I'm trying to evaluate the following integral

S(a,b) = integrate(0,2pi) sin(a*cos(t))*sin(b*sin(t)) /
(sin(t)*cos(t)) dt

I get S(a,b) = 16pi*a*b*J(2,sqrt(a^2+b^2))/(a^2+b^2)

where J(k,z) is the bessel function of the first kind, order k.
However funny numerics started occuring and i think i have traced it
back to this integral. It would appear (in mathematica and maple)
that numerically this appears reasonable for a,b<1. but for a,b>1 the
numerical integration and my result diverge quite significantly...too
much to perhaps be numerical error in the integration.

My steps are as follows:

cos(a*z+b/z) = -J(0,2sqrt(ab)) + sum(k=0,oo) (-1)^k ((a*z)^(2k) +
(b/z)^(2k))*J(2k,2sqrt(ab))/(sqrt(ab))^(2k)

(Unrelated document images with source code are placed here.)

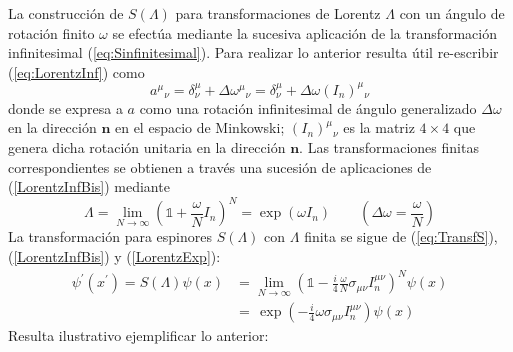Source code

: La construcción de $S(\Lambda)$ para transformaciones de Lorentz $\Lambda$ con un ángulo de rotación finito $\omega$ se efectúa mediante la sucesiva aplicación de la transformación infinitesimal (\ref{eq:Sinfinitesimal}). Para realizar lo anterior resulta útil re-escribir (\ref{eq:LorentzInf}) como
\begin{equation}\label{LorentzInfBis}
a^{\mu}{}_{\nu}=\delta^{\mu}_{\nu}+\Delta \omega^{\mu}{}_{\nu}=\delta^{\mu}_{\nu}+\Delta \omega (I_n)^{\mu}{}_{\nu}
\end{equation}
donde se expresa a $a$ como una rotación infinitesimal de ángulo generalizado $\Delta \omega$ en la dirección $\bm{n}$ en el espacio de Minkowski; $(I_n)^{\mu}{}_{\nu}$ es la matriz $4\times 4$ que genera dicha rotación unitaria en la dirección $\bm{n}$. Las transformaciones finitas correspondientes se obtienen a través una sucesión de aplicaciones de (\ref{LorentzInfBis}) mediante
\begin{equation}\label{LorentzExp}
\Lambda = \lim_{N\rightarrow \infty}\left( \mathbb{1}+\frac{\omega}{N}I_n\right)^N= \exp{\left(\omega I_n\right)} \qquad \left(\Delta \omega = \frac{\omega}{N}\right)
\end{equation}
La transformación para espinores $S(\Lambda)$ con $\Lambda$ finita se sigue de (\ref{eq:TransfS}), (\ref{LorentzInfBis}) y (\ref{LorentzExp}):
\begin{equation}\label{eq:SFinita}
\begin{aligned}
\psi^{\prime}(x^{\prime})=S(\Lambda)\psi(x)&=\lim_{N\rightarrow \infty}\left( \mathbb{1}-\frac{i}{4}\frac{\omega}{N}\sigma_{\mu \nu}I_{n}^{\mu \nu}\right)^N \psi(x)\\
&=\,\exp{\left( -\frac{i}{4}\omega\sigma_{\mu \nu}I_{n}^{\mu \nu} \right)} \psi(x)
\end{aligned}
\end{equation}
Resulta ilustrativo ejemplificar lo anterior:
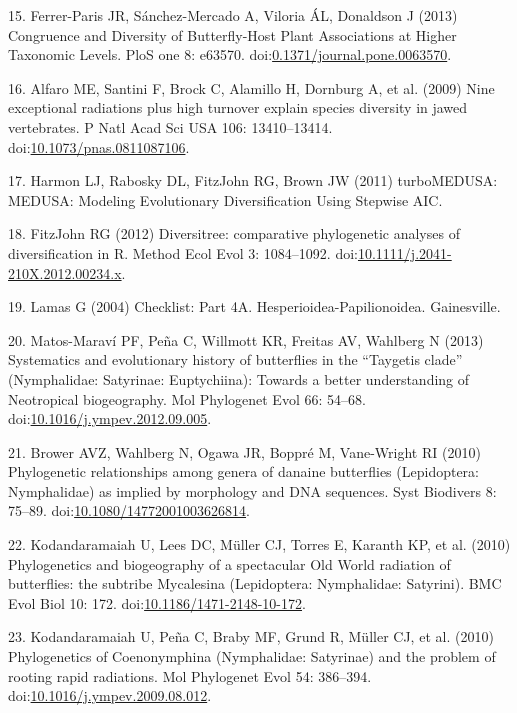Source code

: \documentclass[10pt]{article}
\begin{document}
15. Ferrer-Paris JR, S{á}nchez-Mercado A, Viloria ÁL, Donaldson J (2013)
Congruence and Diversity of Butterfly-Host Plant Associations at Higher
Taxonomic Levels. PloS one 8: e63570.
doi:\href{http://dx.doi.org/0.1371/journal.pone.0063570}{0.1371/journal.pone.0063570}.

16. Alfaro ME, Santini F, Brock C, Alamillo H, Dornburg A, et al. (2009)
Nine exceptional radiations plus high turnover explain species diversity
in jawed vertebrates. P Natl Acad Sci USA 106: 13410--13414.
doi:\href{http://dx.doi.org/10.1073/pnas.0811087106}{10.1073/pnas.0811087106}.

17. Harmon LJ, Rabosky DL, {FitzJohn} RG, Brown JW (2011) turboMEDUSA:
MEDUSA: Modeling Evolutionary Diversification Using Stepwise AIC.

18. {FitzJohn} RG (2012) Diversitree: comparative phylogenetic analyses
of diversification in R. Method Ecol Evol 3: 1084--1092.
doi:\href{http://dx.doi.org/10.1111/j.2041-210X.2012.00234.x}{10.1111/j.2041-210X.2012.00234.x}.

19. Lamas G (2004) Checklist: Part 4A. Hesperioidea-Papilionoidea.
Gainesville.

20. Matos-Maraví PF, Peña C, Willmott KR, Freitas AV, Wahlberg N (2013)
Systematics and evolutionary history of butterflies in the ``Taygetis
clade'' (Nymphalidae: Satyrinae: Euptychiina): Towards a better
understanding of Neotropical biogeography. Mol Phylogenet Evol 66:
54--68.
doi:\href{http://dx.doi.org/10.1016/j.ympev.2012.09.005}{10.1016/j.ympev.2012.09.005}.

21. Brower AVZ, Wahlberg N, Ogawa JR, Boppré M, Vane-Wright RI (2010)
Phylogenetic relationships among genera of danaine butterflies
(Lepidoptera: Nymphalidae) as implied by morphology and DNA sequences.
Syst Biodivers 8: 75--89.
doi:\href{http://dx.doi.org/10.1080/14772001003626814}{10.1080/14772001003626814}.

22. Kodandaramaiah U, Lees DC, Müller CJ, Torres E, Karanth KP, et al.
(2010) Phylogenetics and biogeography of a spectacular Old World
radiation of butterflies: the subtribe Mycalesina (Lepidoptera:
Nymphalidae: Satyrini). BMC Evol Biol 10: 172.
doi:\href{http://dx.doi.org/10.1186/1471-2148-10-172}{10.1186/1471-2148-10-172}.

23. Kodandaramaiah U, Peña C, Braby MF, Grund R, Müller CJ, et al.
(2010) Phylogenetics of Coenonymphina (Nymphalidae: Satyrinae) and the
problem of rooting rapid radiations. Mol Phylogenet Evol 54: 386--394.
doi:\href{http://dx.doi.org/10.1016/j.ympev.2009.08.012}{10.1016/j.ympev.2009.08.012}.
\end{document}
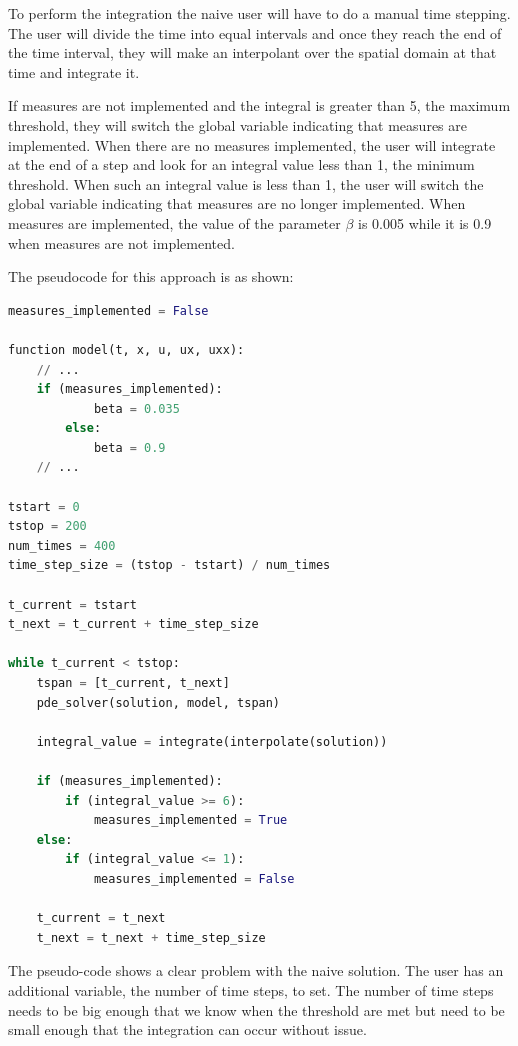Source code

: \documentclass{article}
\begin{document}
To perform the integration the naive user will have to do a manual time stepping. The user will divide the time into equal intervals and once they reach the end of the time interval, they will make an interpolant over the spatial domain at that time and integrate it. 

If measures are not implemented and the integral is greater than 5, the maximum threshold, they will switch the global variable indicating that measures are implemented. When there are no measures implemented, the user will integrate at the end of a step and look for an integral value less than 1, the minimum threshold. When such an integral value is less than 1, the user will switch the global variable indicating that measures are no longer implemented. When measures are implemented, the value of the parameter $\beta$ is 0.005 while it is 0.9 when measures are not implemented. 

The pseudocode for this approach is as shown:

\begin{minipage}{\linewidth}
\begin{lstlisting}[language=Python]
measures_implemented = False

function model(t, x, u, ux, uxx):
    // ...
    if (measures_implemented):
    		beta = 0.035
    	else:
    		beta = 0.9
    // ...

tstart = 0
tstop = 200
num_times = 400
time_step_size = (tstop - tstart) / num_times
		
t_current = tstart
t_next = t_current + time_step_size

while t_current < tstop:
	tspan = [t_current, t_next]
	pde_solver(solution, model, tspan)
	
	integral_value = integrate(interpolate(solution))
	
	if (measures_implemented):
		if (integral_value >= 6):
			measures_implemented = True
	else:
		if (integral_value <= 1):
			measures_implemented = False
	
	t_current = t_next
	t_next = t_next + time_step_size
\end{lstlisting}
\end{minipage}

The pseudo-code shows a clear problem with the naive solution. The user has an additional variable, the number of time steps, to set. The number of time steps needs to be big enough that we know when the threshold are met but need to be small enough that the integration can occur without issue. 
\end{document}
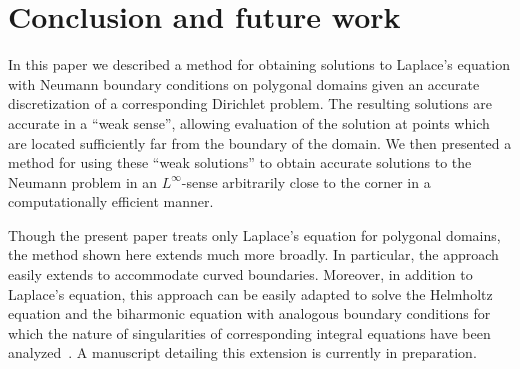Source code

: 
\section{Conclusion and future work}

In this paper we described a method for obtaining solutions to Laplace's equation with Neumann boundary conditions 
on polygonal domains given an accurate discretization of a corresponding Dirichlet problem. 
The resulting solutions are accurate in a 
``weak sense'', allowing evaluation of the solution at points which are located sufficiently far from the boundary of the 
domain. We then presented a method for using these ``weak solutions'' to obtain accurate solutions to the Neumann problem 
in an $L^\infty$-sense arbitrarily close to the corner in a computationally efficient manner. 

Though the present paper treats only Laplace's equation for polygonal domains, the method shown here extends 
much more broadly. In particular, the approach easily extends to accommodate curved boundaries. Moreover, in addition 
to Laplace's equation, this approach can be easily adapted to solve the Helmholtz equation and the biharmonic equation with analogous boundary conditions for which the nature of singularities of corresponding integral equations have been analyzed~\cite{serkhrachh,serkhpnas}. A manuscript detailing this extension is currently in preparation.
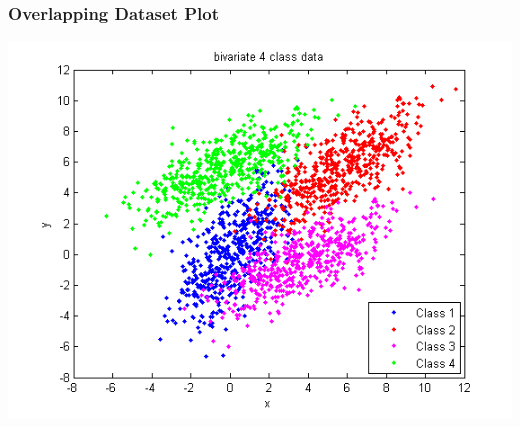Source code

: \documentclass{beamer}
\begin{document}
\begin{frame}
\frametitle{Overlapping Dataset Plot}
\begin{center}
\includegraphics[scale=0.6]{data_overlapping}
\end{center}
\end{frame}
\end{document}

I derived this by using binomial theorem in the series for cos - also
numerically it appears bang on. Using this, convering the integral to
that over the unit circle, yeilds my result.

Alternatively one may use similar laurent series for sin(z+1/z),
multiply them together, get the residue and get the same result.

what have i missed?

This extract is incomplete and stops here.